Now consider the case where $F$ has only a single component $f:\mathbb{R}^n\to \mathbb{R}$. This analysis will show us that $JF(x)$ is a $1\times n$ matrix given by $JF(x) = (f_{x_1}, \dots, f_{x_n})$. Ideed, we have
$$
\Delta f = (f_{x_1}, \dots, f_{x_n}) \begin{pmatrix} \Delta x_1 \\ \vdots \\ \Delta x_n\end{pmatrix} = f_{x_1}\Delta x_1 + \dots + f_{x_n}\Delta x_n,
$$
as expected. However, we can clearly identify this $1\times n$ matrix with the $n$-vector (column vector!) $g = (f_{x_1}, \dots, f_{x_n})^T$. This vector satisfies $JF(x)\Delta x = g\cdot \Delta x$. That is, the action of the derivative is replaced by a dot product with some vector. This is the definition of the gradient, so we define $\nabla f = g = (f_{x_1}, \dots, f_{x_n})^T = JF(x)^T$.
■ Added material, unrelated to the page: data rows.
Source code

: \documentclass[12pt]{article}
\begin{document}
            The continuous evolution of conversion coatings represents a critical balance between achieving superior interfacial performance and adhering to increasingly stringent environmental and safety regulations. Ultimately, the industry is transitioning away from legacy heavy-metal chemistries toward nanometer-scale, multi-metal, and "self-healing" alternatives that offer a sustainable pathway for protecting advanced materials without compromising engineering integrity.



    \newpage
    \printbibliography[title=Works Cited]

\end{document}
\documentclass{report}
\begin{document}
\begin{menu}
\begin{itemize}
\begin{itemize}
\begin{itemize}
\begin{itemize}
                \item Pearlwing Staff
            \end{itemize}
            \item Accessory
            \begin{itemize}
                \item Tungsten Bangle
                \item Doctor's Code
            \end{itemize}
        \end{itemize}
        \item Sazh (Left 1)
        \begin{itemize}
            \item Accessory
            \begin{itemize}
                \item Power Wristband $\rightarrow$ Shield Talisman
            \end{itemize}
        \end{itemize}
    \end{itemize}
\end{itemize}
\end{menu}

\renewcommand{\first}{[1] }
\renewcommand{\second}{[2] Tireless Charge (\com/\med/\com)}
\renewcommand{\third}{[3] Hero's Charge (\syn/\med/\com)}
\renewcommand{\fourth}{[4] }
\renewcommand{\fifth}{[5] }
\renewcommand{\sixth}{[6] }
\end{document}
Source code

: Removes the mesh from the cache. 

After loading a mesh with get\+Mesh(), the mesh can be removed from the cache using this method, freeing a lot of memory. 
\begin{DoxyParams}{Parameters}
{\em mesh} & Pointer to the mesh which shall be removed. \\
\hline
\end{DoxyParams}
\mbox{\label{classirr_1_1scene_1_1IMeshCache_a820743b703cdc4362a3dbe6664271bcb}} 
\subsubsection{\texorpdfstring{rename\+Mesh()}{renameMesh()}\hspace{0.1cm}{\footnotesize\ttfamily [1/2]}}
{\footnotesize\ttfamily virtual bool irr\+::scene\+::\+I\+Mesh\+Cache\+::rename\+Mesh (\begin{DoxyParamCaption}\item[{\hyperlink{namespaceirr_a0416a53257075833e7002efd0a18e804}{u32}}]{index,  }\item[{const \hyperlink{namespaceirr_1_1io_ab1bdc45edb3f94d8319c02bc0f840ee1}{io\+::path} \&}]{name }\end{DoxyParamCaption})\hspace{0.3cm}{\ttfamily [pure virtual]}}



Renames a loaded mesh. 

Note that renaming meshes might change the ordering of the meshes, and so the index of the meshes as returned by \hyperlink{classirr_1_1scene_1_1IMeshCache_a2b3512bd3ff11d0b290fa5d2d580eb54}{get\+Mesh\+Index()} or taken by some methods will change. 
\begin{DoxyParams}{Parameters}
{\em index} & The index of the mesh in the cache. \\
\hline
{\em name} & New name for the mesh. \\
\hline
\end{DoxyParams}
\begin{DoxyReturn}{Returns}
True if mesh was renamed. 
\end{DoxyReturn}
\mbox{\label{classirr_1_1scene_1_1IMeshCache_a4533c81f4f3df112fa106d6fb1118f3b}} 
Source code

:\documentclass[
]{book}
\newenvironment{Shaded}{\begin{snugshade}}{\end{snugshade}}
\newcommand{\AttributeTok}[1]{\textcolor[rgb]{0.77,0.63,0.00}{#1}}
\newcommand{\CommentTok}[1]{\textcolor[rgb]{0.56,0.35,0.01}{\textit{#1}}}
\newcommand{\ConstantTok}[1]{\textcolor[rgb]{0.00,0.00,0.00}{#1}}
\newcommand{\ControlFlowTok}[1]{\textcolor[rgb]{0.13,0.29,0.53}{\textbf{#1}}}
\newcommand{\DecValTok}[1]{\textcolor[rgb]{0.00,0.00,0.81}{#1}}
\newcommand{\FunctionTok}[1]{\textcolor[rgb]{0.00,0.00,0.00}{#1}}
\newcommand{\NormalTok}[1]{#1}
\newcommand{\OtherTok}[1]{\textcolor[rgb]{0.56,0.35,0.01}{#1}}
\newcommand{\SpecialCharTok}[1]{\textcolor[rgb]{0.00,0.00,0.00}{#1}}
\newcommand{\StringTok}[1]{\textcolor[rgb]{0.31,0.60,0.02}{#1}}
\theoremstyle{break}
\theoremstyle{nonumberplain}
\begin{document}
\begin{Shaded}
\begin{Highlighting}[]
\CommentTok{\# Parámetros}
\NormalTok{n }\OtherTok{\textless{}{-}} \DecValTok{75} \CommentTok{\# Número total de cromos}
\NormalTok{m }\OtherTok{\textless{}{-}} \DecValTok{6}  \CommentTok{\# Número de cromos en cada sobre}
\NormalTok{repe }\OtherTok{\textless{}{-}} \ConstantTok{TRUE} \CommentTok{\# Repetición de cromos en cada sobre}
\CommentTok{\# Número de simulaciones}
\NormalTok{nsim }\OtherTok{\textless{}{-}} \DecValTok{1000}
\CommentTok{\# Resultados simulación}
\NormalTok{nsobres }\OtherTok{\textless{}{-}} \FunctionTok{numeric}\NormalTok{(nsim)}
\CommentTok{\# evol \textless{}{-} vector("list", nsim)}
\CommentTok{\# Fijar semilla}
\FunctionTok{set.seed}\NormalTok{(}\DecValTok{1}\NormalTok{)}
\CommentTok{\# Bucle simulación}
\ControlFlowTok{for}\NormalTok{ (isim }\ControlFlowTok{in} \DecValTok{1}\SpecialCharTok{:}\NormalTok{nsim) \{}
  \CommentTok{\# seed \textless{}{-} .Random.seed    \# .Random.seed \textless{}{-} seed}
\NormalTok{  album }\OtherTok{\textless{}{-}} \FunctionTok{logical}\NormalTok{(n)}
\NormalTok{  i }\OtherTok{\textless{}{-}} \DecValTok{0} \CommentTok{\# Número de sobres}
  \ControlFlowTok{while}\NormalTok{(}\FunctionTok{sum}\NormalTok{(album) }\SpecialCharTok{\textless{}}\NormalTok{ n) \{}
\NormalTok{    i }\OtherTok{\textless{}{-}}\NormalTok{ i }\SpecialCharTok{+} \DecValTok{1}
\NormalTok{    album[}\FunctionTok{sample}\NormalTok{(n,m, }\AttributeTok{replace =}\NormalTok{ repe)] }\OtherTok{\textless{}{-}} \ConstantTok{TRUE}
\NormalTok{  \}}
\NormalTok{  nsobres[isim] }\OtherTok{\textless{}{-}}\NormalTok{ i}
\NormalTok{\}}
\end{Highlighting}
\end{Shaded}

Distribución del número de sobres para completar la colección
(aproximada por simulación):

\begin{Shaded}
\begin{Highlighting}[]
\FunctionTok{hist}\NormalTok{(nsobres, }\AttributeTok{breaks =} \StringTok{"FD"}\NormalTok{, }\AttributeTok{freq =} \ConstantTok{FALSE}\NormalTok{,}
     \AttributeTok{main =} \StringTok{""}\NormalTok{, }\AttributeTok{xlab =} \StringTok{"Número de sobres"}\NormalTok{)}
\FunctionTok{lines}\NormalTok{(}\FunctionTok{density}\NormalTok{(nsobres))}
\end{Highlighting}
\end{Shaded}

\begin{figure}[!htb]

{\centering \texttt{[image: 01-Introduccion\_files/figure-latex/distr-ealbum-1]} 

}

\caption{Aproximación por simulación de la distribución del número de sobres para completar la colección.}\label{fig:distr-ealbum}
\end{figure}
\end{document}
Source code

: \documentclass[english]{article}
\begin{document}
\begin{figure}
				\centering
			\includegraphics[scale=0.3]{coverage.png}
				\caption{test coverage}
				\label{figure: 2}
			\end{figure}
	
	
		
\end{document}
From this it is clear how the Jacobian and gradient differ. The Jacobian is a linear map between the same input and output spaces as $F$. It is the linear map that is defined by the definition of the derivative of multivariable functions. The gradient is not this type of object; it is actually an element of the input space that can be identified with a linear map via the dot product. This distinction comes up a lot when doing multivariable calculus on large systems like in machine learning, where if you write some things in terms of gradients and some in terms of Jacobians, the matrices will be the wrong size and you can't multiply them in the correct way to apply the chain and product rules for multivariable functions.